His first books, published in Rio de Janeiro and Buenos Aires in the beginning of the 40s, were classical in style and subject. His plays, partly in verse, are a testimonial of his great mastery of French and the rules of style. One may find in the end of Inès de Castro a remarkable tirade in prose, which on reading reveals itself to be a sequence of alexandrine verses one after the other.
His later books are mostly philosophical essays, for the greater part arranged in aphorisms or dialogues. His last books, more personal, are chronicles that combine autobiography and pamphlet. In these books, in a casual manner, he discusses his life, modernity, literature, history or religion, and often the same topics resurface. Ma Confession presents a very regular and somewhat monumental structure : it is a collection of 250 wandering meditations, beginning at the top of one page and finishing at its bottom. Many works from this period, titled Semainiers, are divided in weekly chapters.

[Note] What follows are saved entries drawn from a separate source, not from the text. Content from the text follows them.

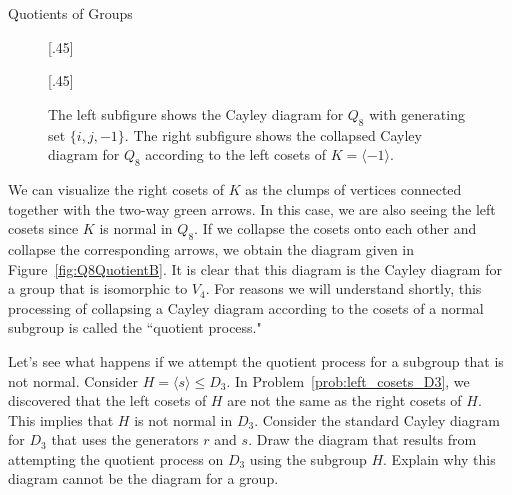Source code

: \begin{section}{Quotients of Groups}
\begin{figure}[!ht]
\centering
\subcaptionbox{\label{fig:Q8QuotientA}}[.45\textwidth]{
}
\subcaptionbox{\label{fig:Q8QuotientB}}[.45\textwidth]{
}
\caption{The left subfigure shows the Cayley diagram for $Q_8$ with generating set $\{i,j,-1\}$. The right subfigure shows the collapsed Cayley diagram for $Q_8$ according to the left cosets of $K=\langle -1\rangle$.}
\label{fig:Q8Repeat}
\end{figure}

We can visualize the right cosets of $K$ as the clumps of vertices connected together with the two-way green arrows.  In this case, we are also seeing the left cosets since $K$ is normal in $Q_8$.  If we collapse the cosets onto each other and collapse the corresponding arrows, we obtain the diagram given in Figure~\ref{fig:Q8QuotientB}. It is clear that this diagram is the Cayley diagram for a group that is isomorphic to $V_4$.  For reasons we will understand shortly, this processing of collapsing a Cayley diagram according to the cosets of a normal subgroup is called the ``quotient process."

\begin{problem}\label{prob:bad_quotient}
Let's see what happens if we attempt the quotient process for a subgroup that is not normal.  Consider $H=\langle s\rangle \leq D_3$.  In Problem~\ref{prob:left_cosets_D3}, we discovered that the left cosets of $H$ are not the same as the right cosets of $H$.  This implies that $H$ is not normal in $D_3$.  Consider the standard Cayley diagram for $D_3$ that uses the generators $r$ and $s$.  Draw the diagram that results from attempting the quotient process on $D_3$ using the subgroup $H$.  Explain why this diagram cannot be the diagram for a group.
\end{problem}


\end{section}
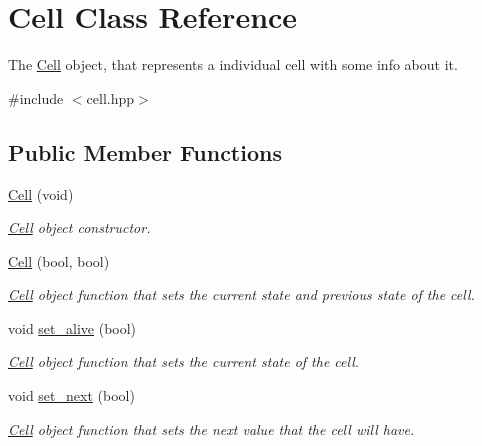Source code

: \hypertarget{class_cell}{}\section{Cell Class Reference}
\label{class_cell}


The \mbox{\hyperlink{class_cell}{Cell}} object, that represents a individual cell with some info about it.  




{\ttfamily \#include $<$cell.\+hpp$>$}

\subsection*{Public Member Functions}
\begin{DoxyCompactItemize}
\item 
\mbox{\label{class_cell_aab24f3f223f86c03968096edbd40a9f0}} 
\mbox{\hyperlink{class_cell_aab24f3f223f86c03968096edbd40a9f0}{Cell}} (void)
\begin{DoxyCompactList}\small\item\em \mbox{\hyperlink{class_cell}{Cell}} object constructor. \end{DoxyCompactList}\item 
\mbox{\hyperlink{class_cell_a7bd32ff9f08a21330169bb4d8cf09a46}{Cell}} (bool, bool)
\begin{DoxyCompactList}\small\item\em \mbox{\hyperlink{class_cell}{Cell}} object function that sets the current state and previous state of the cell. \end{DoxyCompactList}\item 
void \mbox{\hyperlink{class_cell_a4fc1b2e37891b5844cc11a0820ca6173}{set\+\_\+alive}} (bool)
\begin{DoxyCompactList}\small\item\em \mbox{\hyperlink{class_cell}{Cell}} object function that sets the current state of the cell. \end{DoxyCompactList}\item 
void \mbox{\hyperlink{class_cell_a25ca55e576079dda0ada13d21c817030}{set\+\_\+next}} (bool)
\begin{DoxyCompactList}\small\item\em \mbox{\hyperlink{class_cell}{Cell}} object function that sets the next value that the cell will have. \end{DoxyCompactList}\item 

\end{DoxyCompactItemize}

A block of six lines («It has been three generations since the West swarms with teachers of barbarity...») which I see repeated word for word on pages 73 and 93 of the Semainier de l’agonie (weeks from 18 to 24 February and 4 to 10 March 1963) allow me to presume that the writing and the structure of the journals are not as spontaneous as one might believe.
Although he was mainly French-speaking and French-writing, Albert Caraco also practised three other living languages: «French, German, English and Spanish are four admirable languages and I manage to express myself, with more or less success, in all of them.» (Semainier de 1969, 45). He mentions, in the Semainier de l’incertitude (23), that his order of proficiency was, after French, Spanish, then German and finally English. He inserted, in different ways, in his later books, passages written in these languages. The 250 pages of Ma Confession, include a sudden series of seven pages in English (91-97), and later seven in German (105-111), then seven in Spanish (113-119). In these diaries, the text is scattered in paragraphs written alternately in one of these languages, and at times Caraco goes unexpectedly from one to the other in the middle of a paragraph, or even in the middle of the sentence. He said of his Semainier de 1969: «The informed reader knows, as he reads me, that he is listening to a fugue in four voices» (134).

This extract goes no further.